• Problem: You are asked to filter the data below and copy every line holding "misses".

BEGIN Record extracts

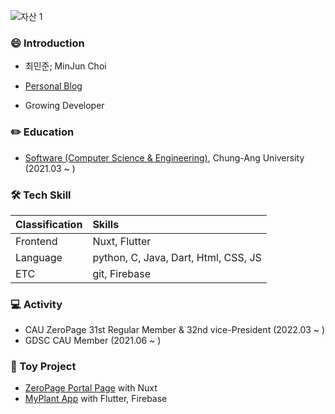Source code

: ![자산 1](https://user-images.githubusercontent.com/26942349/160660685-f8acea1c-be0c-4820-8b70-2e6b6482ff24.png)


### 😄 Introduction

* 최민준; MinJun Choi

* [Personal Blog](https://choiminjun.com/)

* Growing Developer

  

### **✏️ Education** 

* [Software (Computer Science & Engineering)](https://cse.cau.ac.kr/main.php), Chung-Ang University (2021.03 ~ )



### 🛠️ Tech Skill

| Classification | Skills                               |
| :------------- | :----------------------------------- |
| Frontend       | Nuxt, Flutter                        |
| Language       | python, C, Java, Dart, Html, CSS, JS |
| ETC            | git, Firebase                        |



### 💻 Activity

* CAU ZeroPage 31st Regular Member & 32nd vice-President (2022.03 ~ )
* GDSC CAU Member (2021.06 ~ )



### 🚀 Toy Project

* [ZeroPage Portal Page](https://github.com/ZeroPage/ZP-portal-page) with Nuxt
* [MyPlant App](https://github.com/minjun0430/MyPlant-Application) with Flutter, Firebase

END Record extracts
BEGIN Record extracts

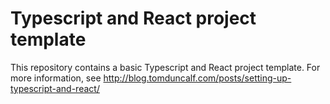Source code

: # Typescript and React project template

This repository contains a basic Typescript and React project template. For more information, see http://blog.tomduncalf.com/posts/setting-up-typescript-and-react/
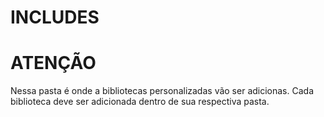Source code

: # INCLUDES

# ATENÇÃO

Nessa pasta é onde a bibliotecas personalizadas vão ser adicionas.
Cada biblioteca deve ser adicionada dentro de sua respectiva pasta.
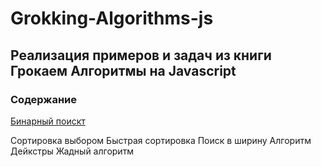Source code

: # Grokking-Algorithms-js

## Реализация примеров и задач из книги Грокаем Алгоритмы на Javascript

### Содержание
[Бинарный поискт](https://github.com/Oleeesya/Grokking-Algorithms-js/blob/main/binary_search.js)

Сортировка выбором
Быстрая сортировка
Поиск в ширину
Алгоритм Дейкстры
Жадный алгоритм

END Record extracts
BEGIN Record extracts

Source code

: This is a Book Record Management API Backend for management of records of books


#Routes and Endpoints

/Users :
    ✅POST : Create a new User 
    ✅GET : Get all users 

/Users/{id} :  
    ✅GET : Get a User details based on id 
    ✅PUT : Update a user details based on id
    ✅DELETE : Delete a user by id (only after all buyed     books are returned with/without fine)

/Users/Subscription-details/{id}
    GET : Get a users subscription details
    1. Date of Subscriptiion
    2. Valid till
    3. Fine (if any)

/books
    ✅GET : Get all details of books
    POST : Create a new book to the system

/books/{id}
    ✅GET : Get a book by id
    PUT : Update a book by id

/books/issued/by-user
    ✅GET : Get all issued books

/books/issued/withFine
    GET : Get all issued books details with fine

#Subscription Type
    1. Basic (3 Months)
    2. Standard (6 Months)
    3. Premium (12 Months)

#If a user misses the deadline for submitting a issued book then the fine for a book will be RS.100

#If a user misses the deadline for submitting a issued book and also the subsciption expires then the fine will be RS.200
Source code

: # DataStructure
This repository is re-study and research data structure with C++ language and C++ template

END Record extracts

• Finished exercise:
#If a user misses the deadline for submitting a issued book then the fine for a book will be RS.100
#If a user misses the deadline for submitting a issued book and also the subsciption expires then the fine will be RS.200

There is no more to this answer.